Some of the new breed manipulate women. They see the girls they like on social media and then they send their mates to bring them over. That’s how they do it. Girls didn’t really follow them. Of course, there might be a few exceptions who would have really liked one or two and turned up, but I don’t agree that there are groups of girls like ‘scrummies’, who follow them around.

I missed the culture of the WhatsApp groups and sending naked pictures because I am a little bit older, but I know it exists. I don’t deny that there are women who go out and just want to have sex with them and think nothing of it.

However, it is important to say that this is a small minority of boys. Most of the boys in these schools are well-adjusted, mannerly boys who wouldn’t act like that in a million years.

These lads have no fear of rejection either. I have had one or two come up to me and sleaze on me and when I reject them, it’s like: ‘Who do you think you are?’ They don’t care about getting turned down and they are shameless.

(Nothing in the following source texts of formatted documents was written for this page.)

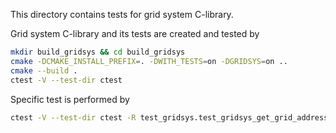 This directory contains tests for grid system C-library.

Grid system C-library and its tests are created and tested by

```bash
mkdir build_gridsys && cd build_gridsys
cmake -DCMAKE_INSTALL_PREFIX=. -DWITH_TESTS=on -DGRIDSYS=on ..
cmake --build .
ctest -V --test-dir ctest
```

Specific test is performed by

```bash
ctest -V --test-dir ctest -R test_gridsys.test_gridsys_get_grid_address_from_index
```
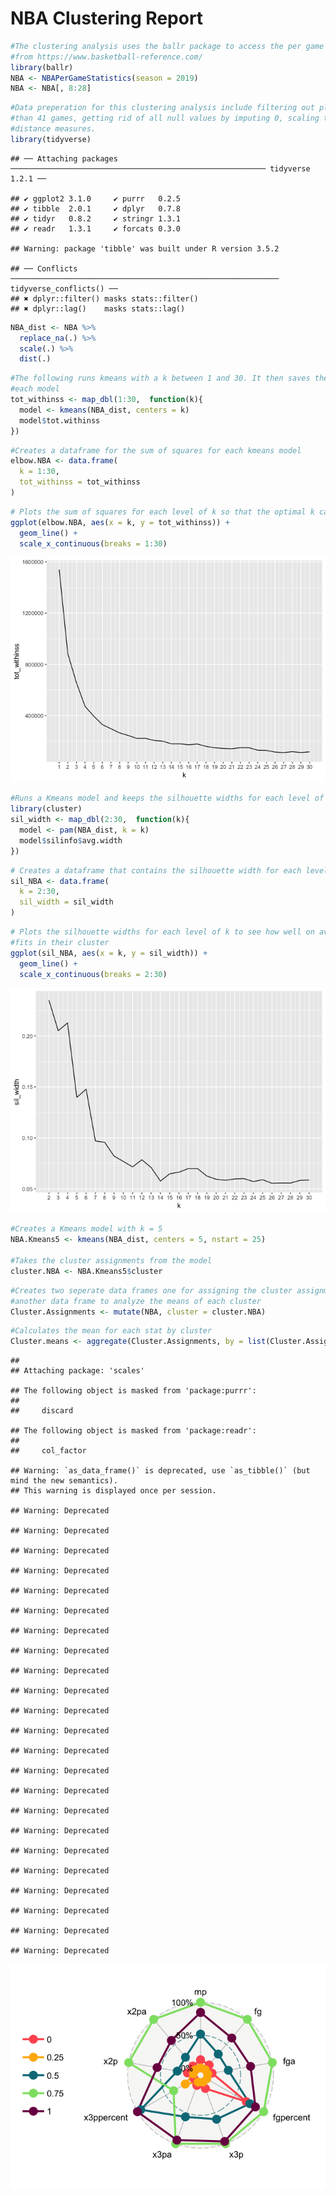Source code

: NBA Clustering Report
================

``` r
#The clustering analysis uses the ballr package to access the per game statistics of players in the 2019 season 
#from https://www.basketball-reference.com/ 
library(ballr)
NBA <- NBAPerGameStatistics(season = 2019)
NBA <- NBA[, 8:28]
```

``` r
#Data preperation for this clustering analysis include filtering out players who played less
#than 41 games, getting rid of all null values by imputing 0, scaling the data, calculating the 
#distance measures.
library(tidyverse)
```

    ## ── Attaching packages ───────────────────────────────────────────────────────── tidyverse 1.2.1 ──

    ## ✔ ggplot2 3.1.0     ✔ purrr   0.2.5
    ## ✔ tibble  2.0.1     ✔ dplyr   0.7.8
    ## ✔ tidyr   0.8.2     ✔ stringr 1.3.1
    ## ✔ readr   1.3.1     ✔ forcats 0.3.0

    ## Warning: package 'tibble' was built under R version 3.5.2

    ## ── Conflicts ──────────────────────────────────────────────────────────── tidyverse_conflicts() ──
    ## ✖ dplyr::filter() masks stats::filter()
    ## ✖ dplyr::lag()    masks stats::lag()

``` r
NBA_dist <- NBA %>%
  replace_na(.) %>%
  scale(.) %>%
  dist(.)
```

``` r
#The following runs kmeans with a k between 1 and 30. It then saves the sum of squares for 
#each model
tot_withinss <- map_dbl(1:30,  function(k){
  model <- kmeans(NBA_dist, centers = k)
  model$tot.withinss
})
```

``` r
#Creates a dataframe for the sum of squares for each kmeans model
elbow.NBA <- data.frame(
  k = 1:30,
  tot_withinss = tot_withinss
)
```

``` r
# Plots the sum of squares for each level of k so that the optimal k can be chosen (k = 5)
ggplot(elbow.NBA, aes(x = k, y = tot_withinss)) +
  geom_line() +
  scale_x_continuous(breaks = 1:30)
```

![](NBA_Clustering_Report_files/figure-markdown_github/unnamed-chunk-5-1.png)

``` r
#Runs a Kmeans model and keeps the silhouette widths for each level of k
library(cluster)
sil_width <- map_dbl(2:30,  function(k){
  model <- pam(NBA_dist, k = k)
  model$silinfo$avg.width
})
```

``` r
# Creates a dataframe that contains the silhouette width for each level of k
sil_NBA <- data.frame(
  k = 2:30,
  sil_width = sil_width
)
```

``` r
# Plots the silhouette widths for each level of k to see how well on average each player
#fits in their cluster
ggplot(sil_NBA, aes(x = k, y = sil_width)) +
  geom_line() +
  scale_x_continuous(breaks = 2:30)
```

![](NBA_Clustering_Report_files/figure-markdown_github/unnamed-chunk-8-1.png)

``` r
#Creates a Kmeans model with k = 5
NBA.Kmeans5 <- kmeans(NBA_dist, centers = 5, nstart = 25)

#Takes the cluster assignments from the model
cluster.NBA <- NBA.Kmeans5$cluster
```

``` r
#Creates two seperate data frames one for assigning the cluster assignments to players and
#another data frame to analyze the means of each cluster
Cluster.Assignments <- mutate(NBA, cluster = cluster.NBA)
```

``` r
#Calculates the mean for each stat by cluster
Cluster.means <- aggregate(Cluster.Assignments, by = list(Cluster.Assignments$cluster), FUN = "mean", na.rm = TRUE)
```

    ## 
    ## Attaching package: 'scales'

    ## The following object is masked from 'package:purrr':
    ## 
    ##     discard

    ## The following object is masked from 'package:readr':
    ## 
    ##     col_factor

    ## Warning: `as_data_frame()` is deprecated, use `as_tibble()` (but mind the new semantics).
    ## This warning is displayed once per session.

    ## Warning: Deprecated

    ## Warning: Deprecated

    ## Warning: Deprecated

    ## Warning: Deprecated

    ## Warning: Deprecated

    ## Warning: Deprecated

    ## Warning: Deprecated

    ## Warning: Deprecated

    ## Warning: Deprecated

    ## Warning: Deprecated

    ## Warning: Deprecated

    ## Warning: Deprecated

    ## Warning: Deprecated

    ## Warning: Deprecated

    ## Warning: Deprecated

    ## Warning: Deprecated

    ## Warning: Deprecated

    ## Warning: Deprecated

    ## Warning: Deprecated

    ## Warning: Deprecated

    ## Warning: Deprecated

    ## Warning: Deprecated

    ## Warning: Deprecated

![](NBA_Clustering_Report_files/figure-markdown_github/unnamed-chunk-12-1.png)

The guys they were friendly with at school protect them and look after them because they want to be with them in the nightclub or at the big matches.

At the end of nights, I would see some girls go down the back stairs

of the club, get into taxis and disappear. Off to one of the player’s houses for a party and that was the norm.

I never went but I know girls who did. They said it was always a couple of the players and a lot of girls.

They are groomed to be untouchabl­e. I honestly think that the blurred lines have occurred over time. Before mobile phones, they had lads’ mags and those women were unobtainab­le.

Now, social media gives people the tools to edit their pictures, so they all look like glamour models.

The rugby lads see this and think it is game on when they meet them on a night out. Then there is a complete lack of education... I really believe they don’t know what rape is.

Same with some women. It seems if you are not dragged down an alley and beaten, it is not rape. There is a real lack of humanity in their language and you saw that in the Belfast text messages.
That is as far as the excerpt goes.